Los domingos y fiestas de guardar eran días memorables para las gentes de la población. Tomás Cipriano, se engalanaba con su uniforme regio de casaca azul celeste, bordada de finos hilos de oro, pantalón rojo también bordado bellamente en sus partes laterales; su impecable chaleco; sus condecoraciones, que eran muchas; y el cinto - de tela siempre italiana - ajustaba su cintura y remataba en dos borlas bellísimas que le servían para ostentar su alfanje, de finísimo acero, y terminado en pomo de oro. La espada decía con evidente orgullo, había sido testigo mudo de batallas gloriosas, donde obtuvo el título de General merecidamente. El sombrero, ese sí de tela francesa, lo portaba en su mano izquierda y muy rara vez se lo ponía en su cabeza que ya por el tiempo, ostentaba pocos cabellos platinados y ondulantes. Si no hubiese sido por su mandíbula inferior que lo afea un poco nada más, se podría decir que era un hombre de regia contextura y rostro varonil y bello. Pero las vicisitudes de la guerra un buen día le jugo una mala fortuna, cuando se refugiaba – cosa irónica del destino -- en un horno campesino de hacer pan: Un tiro de fusil le rompió el hueso de la mandíbula inferior, dejándolo un tiempo a medio hablar, exceptuando las órdenes siempre precisas, claras y perentorias, que profería cuando le venía en gana hacerlo.


Una tarde helada y despiadada, el viento de la cordillera estaba contundente y recio. El Gran General no se abrigó lo sufriente y una neumonía sin piedad lo postró en el lecho de muerte. No quiso confesarse, pues quejosamente alegó a su capellán que siempre había procedido a conciencia y nunca haciéndolo o deseándole mal a nadie. Le agregó al cura, que aquellos a quienes mandó a fusilar fue porque lo merecían y que si para su infortunio resucitaran, los volvería a fusilar nuevamente por traidores, pusilánimes, o cobardes.

Rodeado entonces por algunos familiares y el capataz de su finca a quién le recomendó los caballos y, para que fuera fiel a este mandato, le donó un rancho, se aprestó a una muerte limpia y tranquila, sin miedo ni prisa.

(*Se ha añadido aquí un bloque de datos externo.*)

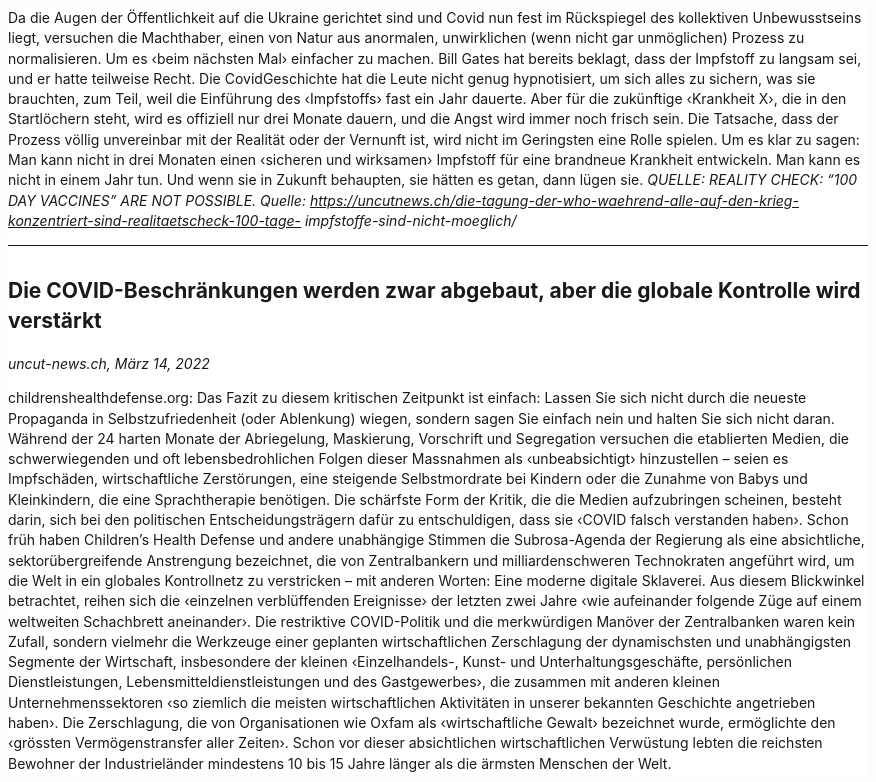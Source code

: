 Da die Augen der Öffentlichkeit auf die Ukraine gerichtet sind und Covid nun fest im Rückspiegel des kollektiven Unbewusstseins liegt, versuchen die Machthaber, einen von Natur aus anormalen, unwirklichen (wenn
nicht gar unmöglichen) Prozess zu normalisieren. Um es ‹beim nächsten Mal› einfacher zu machen.
Bill Gates hat bereits beklagt, dass der Impfstoff zu langsam sei, und er hatte teilweise Recht. Die CovidGeschichte hat die Leute nicht genug hypnotisiert, um sich alles zu sichern, was sie brauchten, zum Teil,
weil die Einführung des ‹Impfstoffs› fast ein Jahr dauerte.
Aber für die zukünftige ‹Krankheit X›, die in den Startlöchern steht, wird es offiziell nur drei Monate dauern,
und die Angst wird immer noch frisch sein. Die Tatsache, dass der Prozess völlig unvereinbar mit der
Realität oder der Vernunft ist, wird nicht im Geringsten eine Rolle spielen.
Um es klar zu sagen: Man kann nicht in drei Monaten einen ‹sicheren und wirksamen› Impfstoff für eine
brandneue Krankheit entwickeln.
Man kann es nicht in einem Jahr tun.
Und wenn sie in Zukunft behaupten, sie hätten es getan, dann lügen sie.
_QUELLE: REALITY CHECK: “100 DAY VACCINES” ARE NOT POSSIBLE._
_Quelle: https://uncutnews.ch/die-tagung-der-who-waehrend-alle-auf-den-krieg-konzentriert-sind-realitaetscheck-100-tage-_
_impfstoffe-sind-nicht-moeglich/_


-----

## Die COVID-Beschränkungen werden zwar abgebaut, aber die globale Kontrolle wird verstärkt
_uncut-news.ch, März 14, 2022_

childrenshealthdefense.org: Das Fazit zu diesem kritischen Zeitpunkt ist einfach: Lassen Sie sich nicht
durch die neueste Propaganda in Selbstzufriedenheit (oder Ablenkung) wiegen, sondern sagen Sie einfach
nein und halten Sie sich nicht daran.
Während der 24 harten Monate der Abriegelung, Maskierung, Vorschrift und Segregation versuchen die
etablierten Medien, die schwerwiegenden und oft lebensbedrohlichen Folgen dieser Massnahmen als ‹unbeabsichtigt› hinzustellen – seien es Impfschäden, wirtschaftliche Zerstörungen, eine steigende Selbstmordrate bei Kindern oder die Zunahme von Babys und Kleinkindern, die eine Sprachtherapie benötigen.
Die schärfste Form der Kritik, die die Medien aufzubringen scheinen, besteht darin, sich bei den politischen
Entscheidungsträgern dafür zu entschuldigen, dass sie ‹COVID falsch verstanden haben›.
Schon früh haben Children’s Health Defense und andere unabhängige Stimmen die Subrosa-Agenda der
Regierung als eine absichtliche, sektorübergreifende Anstrengung bezeichnet, die von Zentralbankern und
milliardenschweren Technokraten angeführt wird, um die Welt in ein globales Kontrollnetz zu verstricken –
mit anderen Worten: Eine moderne digitale Sklaverei.
Aus diesem Blickwinkel betrachtet, reihen sich die ‹einzelnen verblüffenden Ereignisse› der letzten zwei
Jahre ‹wie aufeinander folgende Züge auf einem weltweiten Schachbrett aneinander›.
Die restriktive COVID-Politik und die merkwürdigen Manöver der Zentralbanken waren kein Zufall, sondern
vielmehr die Werkzeuge einer geplanten wirtschaftlichen Zerschlagung der dynamischsten und unabhängigsten Segmente der Wirtschaft, insbesondere der kleinen ‹Einzelhandels-, Kunst- und Unterhaltungsgeschäfte, persönlichen Dienstleistungen, Lebensmitteldienstleistungen und des Gastgewerbes›, die zusammen mit anderen kleinen Unternehmenssektoren ‹so ziemlich die meisten wirtschaftlichen Aktivitäten in
unserer bekannten Geschichte angetrieben haben›.
Die Zerschlagung, die von Organisationen wie Oxfam als ‹wirtschaftliche Gewalt› bezeichnet wurde, ermöglichte den ‹grössten Vermögenstransfer aller Zeiten›.
Schon vor dieser absichtlichen wirtschaftlichen Verwüstung lebten die reichsten Bewohner der Industrieländer mindestens 10 bis 15 Jahre länger als die ärmsten Menschen der Welt.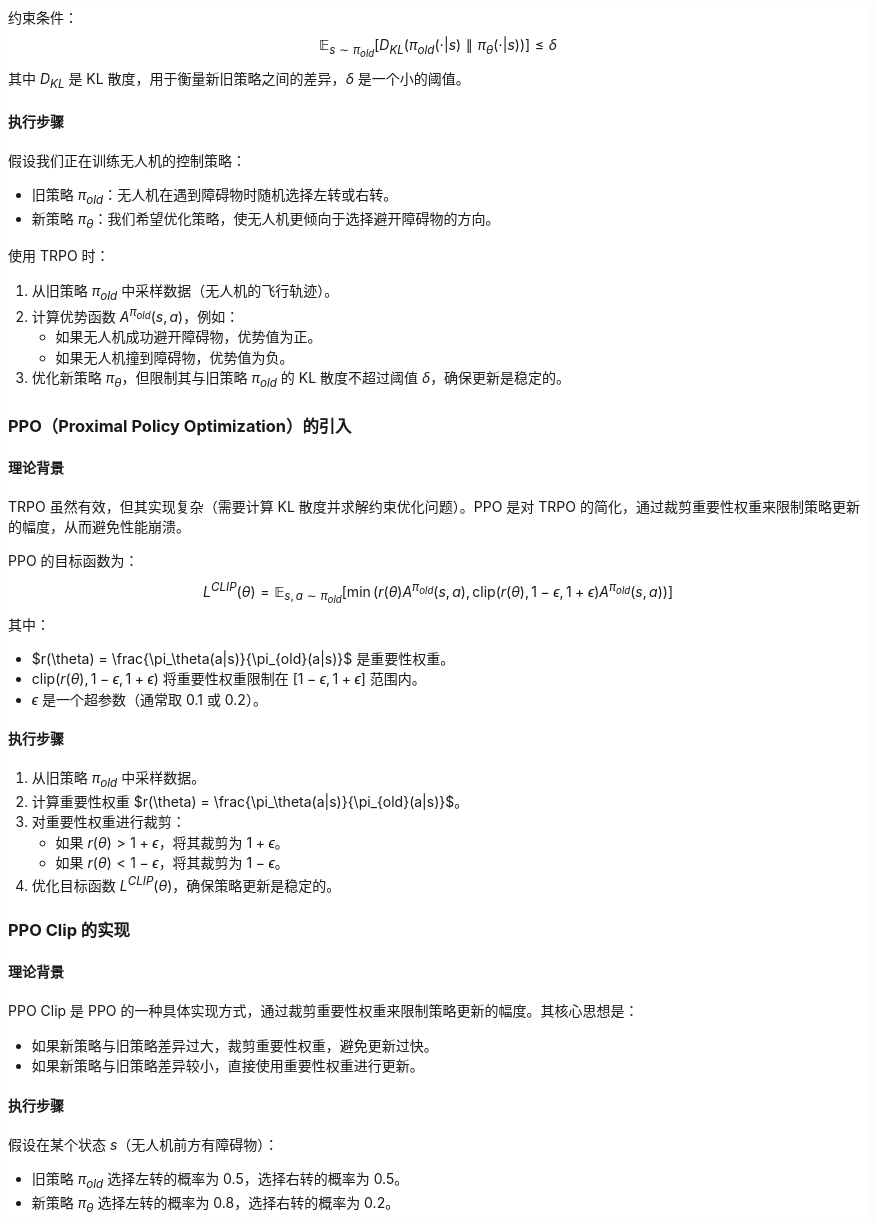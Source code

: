 约束条件：
$$
\mathbb{E}_{s \sim \pi_{old}} \left[ D_{KL}(\pi_{old}(\cdot|s) \parallel \pi_\theta(\cdot|s)) \right] \leq \delta
$$
其中 $D_{KL}$ 是 KL 散度，用于衡量新旧策略之间的差异，$\delta$ 是一个小的阈值。

#### 执行步骤
假设我们正在训练无人机的控制策略：
- 旧策略 $\pi_{old}$：无人机在遇到障碍物时随机选择左转或右转。
- 新策略 $\pi_\theta$：我们希望优化策略，使无人机更倾向于选择避开障碍物的方向。

使用 TRPO 时：
1. 从旧策略 $\pi_{old}$ 中采样数据（无人机的飞行轨迹）。
2. 计算优势函数 $A^{\pi_{old}}(s, a)$，例如：
   - 如果无人机成功避开障碍物，优势值为正。
   - 如果无人机撞到障碍物，优势值为负。
3. 优化新策略 $\pi_\theta$，但限制其与旧策略 $\pi_{old}$ 的 KL 散度不超过阈值 $\delta$，确保更新是稳定的。

### PPO（Proximal Policy Optimization）的引入

#### 理论背景
TRPO 虽然有效，但其实现复杂（需要计算 KL 散度并求解约束优化问题）。PPO 是对 TRPO 的简化，通过裁剪重要性权重来限制策略更新的幅度，从而避免性能崩溃。

PPO 的目标函数为：
$$
L^{CLIP}(\theta) = \mathbb{E}_{s, a \sim \pi_{old}} \left[ \min \left( r(\theta) A^{\pi_{old}}(s, a), \text{clip}(r(\theta), 1-\epsilon, 1+\epsilon) A^{\pi_{old}}(s, a) \right) \right]
$$
其中：
- $r(\theta) = \frac{\pi_\theta(a|s)}{\pi_{old}(a|s)}$ 是重要性权重。
- $\text{clip}(r(\theta), 1-\epsilon, 1+\epsilon)$ 将重要性权重限制在 $[1-\epsilon, 1+\epsilon]$ 范围内。
- $\epsilon$ 是一个超参数（通常取 0.1 或 0.2）。

#### 执行步骤
1. 从旧策略 $\pi_{old}$ 中采样数据。
2. 计算重要性权重 $r(\theta) = \frac{\pi_\theta(a|s)}{\pi_{old}(a|s)}$。
3. 对重要性权重进行裁剪：
   - 如果 $r(\theta) > 1+\epsilon$，将其裁剪为 $1+\epsilon$。
   - 如果 $r(\theta) < 1-\epsilon$，将其裁剪为 $1-\epsilon$。
4. 优化目标函数 $L^{CLIP}(\theta)$，确保策略更新是稳定的。

### PPO Clip 的实现

#### 理论背景
PPO Clip 是 PPO 的一种具体实现方式，通过裁剪重要性权重来限制策略更新的幅度。其核心思想是：
- 如果新策略与旧策略差异过大，裁剪重要性权重，避免更新过快。
- 如果新策略与旧策略差异较小，直接使用重要性权重进行更新。

#### 执行步骤
假设在某个状态 $s$（无人机前方有障碍物）：
- 旧策略 $\pi_{old}$ 选择左转的概率为 0.5，选择右转的概率为 0.5。
- 新策略 $\pi_\theta$ 选择左转的概率为 0.8，选择右转的概率为 0.2。
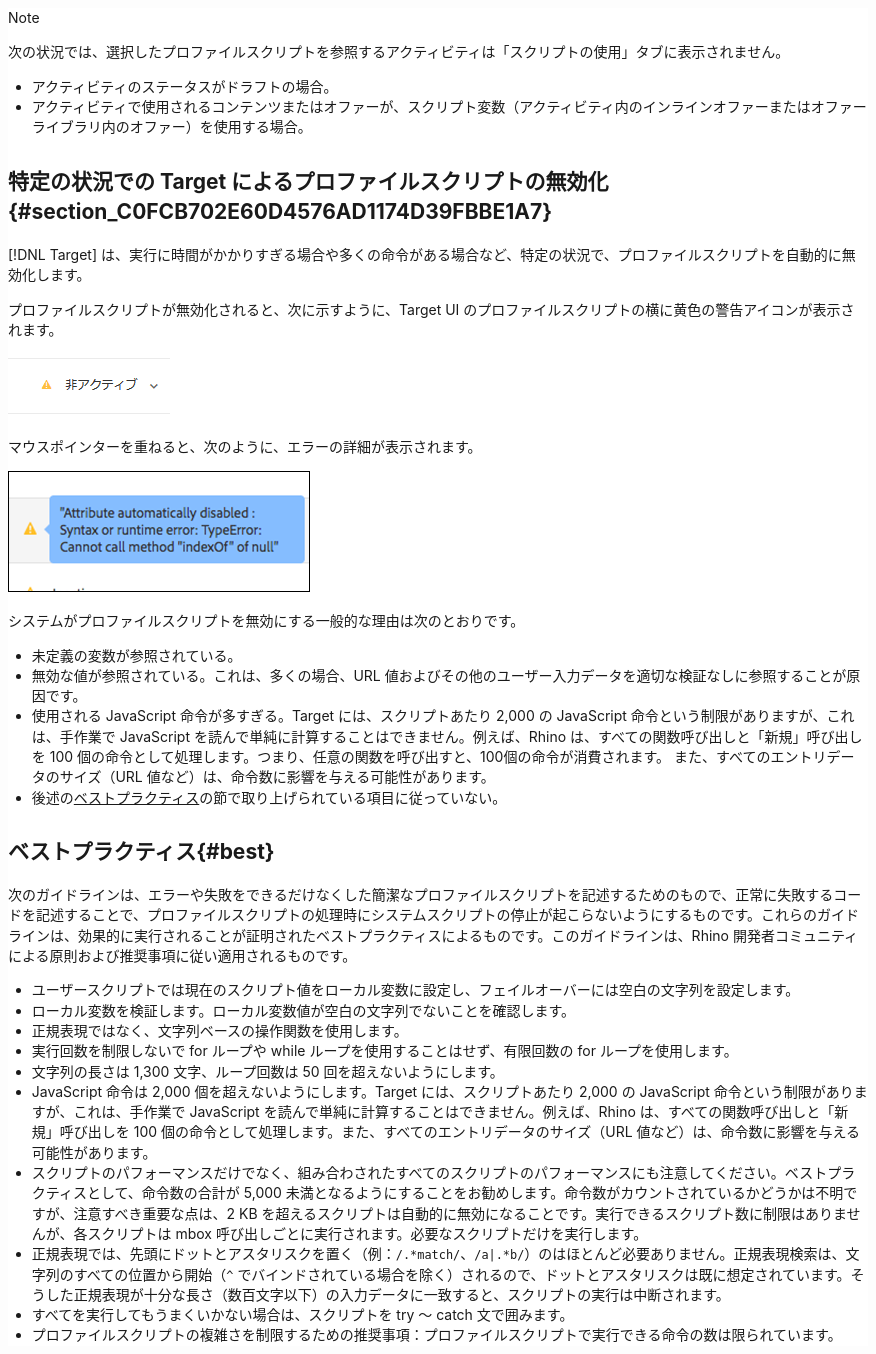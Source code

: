 >[!Note]
>
>次の状況では、選択したプロファイルスクリプトを参照するアクティビティは「スクリプトの使用」タブに表示されません。
> * アクティビティのステータスがドラフトの場合。
> * アクティビティで使用されるコンテンツまたはオファーが、スクリプト変数（アクティビティ内のインラインオファーまたはオファーライブラリ内のオファー）を使用する場合。



## 特定の状況での Target によるプロファイルスクリプトの無効化 {#section_C0FCB702E60D4576AD1174D39FBBE1A7}

[!DNL Target] は、実行に時間がかかりすぎる場合や多くの命令がある場合など、特定の状況で、プロファイルスクリプトを自動的に無効化します。

プロファイルスクリプトが無効化されると、次に示すように、Target UI のプロファイルスクリプトの横に黄色の警告アイコンが表示されます。

![](assets/profile_script_invalid.png)

マウスポインターを重ねると、次のように、エラーの詳細が表示されます。

![](assets/profile_script_hover.png)

システムがプロファイルスクリプトを無効にする一般的な理由は次のとおりです。

* 未定義の変数が参照されている。
* 無効な値が参照されている。これは、多くの場合、URL 値およびその他のユーザー入力データを適切な検証なしに参照することが原因です。
* 使用される JavaScript 命令が多すぎる。Target には、スクリプトあたり 2,000 の JavaScript 命令という制限がありますが、これは、手作業で JavaScript を読んで単純に計算することはできません。例えば、Rhino は、すべての関数呼び出しと「新規」呼び出しを 100 個の命令として処理します。つまり、任意の関数を呼び出すと、100個の命令が消費されます。 また、すべてのエントリデータのサイズ（URL 値など）は、命令数に影響を与える可能性があります。
* 後述の[ベストプラクティス](../../c-target/c-visitor-profile/profile-parameters.md#section_64AFE5D2B0C8408A912FC2A832B3AAE0)の節で取り上げられている項目に従っていない。

## ベストプラクティス{#best}

次のガイドラインは、エラーや失敗をできるだけなくした簡潔なプロファイルスクリプトを記述するためのもので、正常に失敗するコードを記述することで、プロファイルスクリプトの処理時にシステムスクリプトの停止が起こらないようにするものです。これらのガイドラインは、効果的に実行されることが証明されたベストプラクティスによるものです。このガイドラインは、Rhino 開発者コミュニティによる原則および推奨事項に従い適用されるものです。

* ユーザースクリプトでは現在のスクリプト値をローカル変数に設定し、フェイルオーバーには空白の文字列を設定します。
* ローカル変数を検証します。ローカル変数値が空白の文字列でないことを確認します。
* 正規表現ではなく、文字列ベースの操作関数を使用します。
* 実行回数を制限しないで for ループや while ループを使用することはせず、有限回数の for ループを使用します。
* 文字列の長さは 1,300 文字、ループ回数は 50 回を超えないようにします。
* JavaScript 命令は 2,000 個を超えないようにします。Target には、スクリプトあたり 2,000 の JavaScript 命令という制限がありますが、これは、手作業で JavaScript を読んで単純に計算することはできません。例えば、Rhino は、すべての関数呼び出しと「新規」呼び出しを 100 個の命令として処理します。また、すべてのエントリデータのサイズ（URL 値など）は、命令数に影響を与える可能性があります。
* スクリプトのパフォーマンスだけでなく、組み合わされたすべてのスクリプトのパフォーマンスにも注意してください。ベストプラクティスとして、命令数の合計が 5,000 未満となるようにすることをお勧めします。命令数がカウントされているかどうかは不明ですが、注意すべき重要な点は、2 KB を超えるスクリプトは自動的に無効になることです。実行できるスクリプト数に制限はありませんが、各スクリプトは mbox 呼び出しごとに実行されます。必要なスクリプトだけを実行します。
* 正規表現では、先頭にドットとアスタリスクを置く（例：`/.*match/`、`/a|.*b/`）のはほとんど必要ありません。正規表現検索は、文字列のすべての位置から開始（`^` でバインドされている場合を除く）されるので、ドットとアスタリスクは既に想定されています。そうした正規表現が十分な長さ（数百文字以下）の入力データに一致すると、スクリプトの実行は中断されます。
* すべてを実行してもうまくいかない場合は、スクリプトを try ～ catch 文で囲みます。
* プロファイルスクリプトの複雑さを制限するための推奨事項：プロファイルスクリプトで実行できる命令の数は限られています。
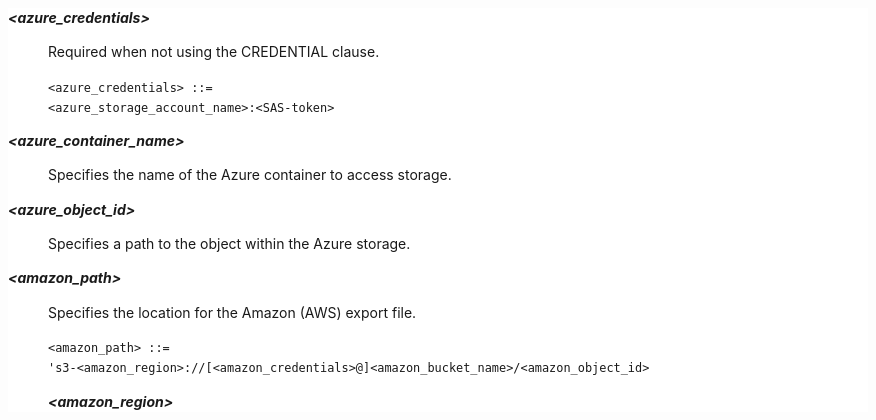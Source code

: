 
<dl>
<dt><b>

*<azure\_credentials\>*

</b></dt>
<dd>

Required when not using the CREDENTIAL clause.

```
<azure_credentials> ::= 
<azure_storage_account_name>:<SAS-token>
```



</dd><dt><b>

*<azure\_container\_name\>*

</b></dt>
<dd>

Specifies the name of the Azure container to access storage.



</dd><dt><b>

*<azure\_object\_id\>*

</b></dt>
<dd>

Specifies a path to the object within the Azure storage.



</dd>
</dl>



</dd><dt><b>

*<amazon\_path\>*

</b></dt>
<dd>

Specifies the location for the Amazon \(AWS\) export file.

```
<amazon_path> ::= 
's3-<amazon_region>://[<amazon_credentials>@]<amazon_bucket_name>/<amazon_object_id>
```


<dl>
<dt><b>

*<amazon\_region\>*

</b></dt>
<dd>
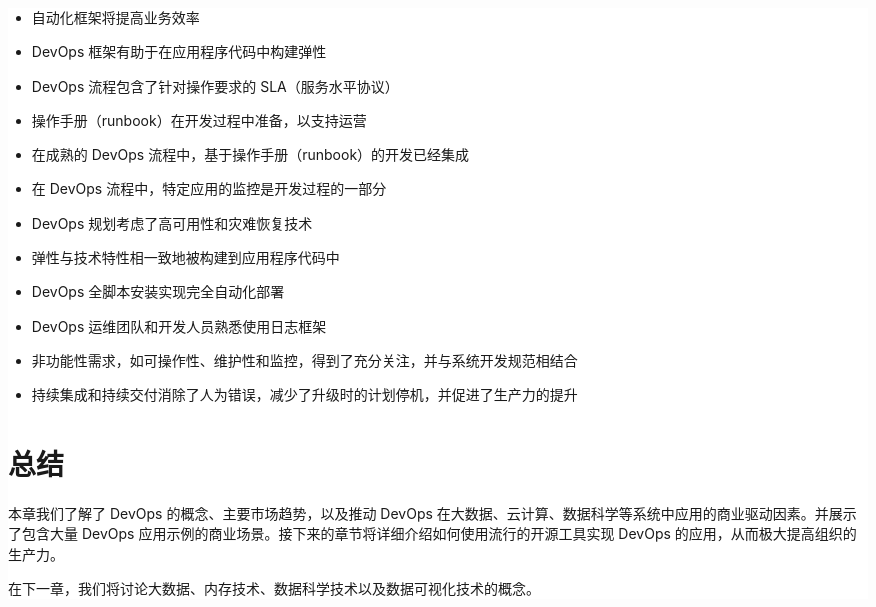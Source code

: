 +   自动化框架将提高业务效率

+   DevOps 框架有助于在应用程序代码中构建弹性

+   DevOps 流程包含了针对操作要求的 SLA（服务水平协议）

+   操作手册（runbook）在开发过程中准备，以支持运营

+   在成熟的 DevOps 流程中，基于操作手册（runbook）的开发已经集成

+   在 DevOps 流程中，特定应用的监控是开发过程的一部分

+   DevOps 规划考虑了高可用性和灾难恢复技术

+   弹性与技术特性相一致地被构建到应用程序代码中

+   DevOps 全脚本安装实现完全自动化部署

+   DevOps 运维团队和开发人员熟悉使用日志框架

+   非功能性需求，如可操作性、维护性和监控，得到了充分关注，并与系统开发规范相结合

+   持续集成和持续交付消除了人为错误，减少了升级时的计划停机，并促进了生产力的提升

# 总结

本章我们了解了 DevOps 的概念、主要市场趋势，以及推动 DevOps 在大数据、云计算、数据科学等系统中应用的商业驱动因素。并展示了包含大量 DevOps 应用示例的商业场景。接下来的章节将详细介绍如何使用流行的开源工具实现 DevOps 的应用，从而极大提高组织的生产力。

在下一章，我们将讨论大数据、内存技术、数据科学技术以及数据可视化技术的概念。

Serenamente cerró sus ojos grises azulosos y expiró. Pasó entonces a la historia el Gran General hastiado de honores y de mando, como quien aburrido viaja a un país exótico y extraño iniciando un viaje desconocido y sin retorno. Ese 7 de Octubre de l.878, a escasos días de cumplir ochenta años, moría para la República de Colombia, el caudillo más importante de todos los tiempos.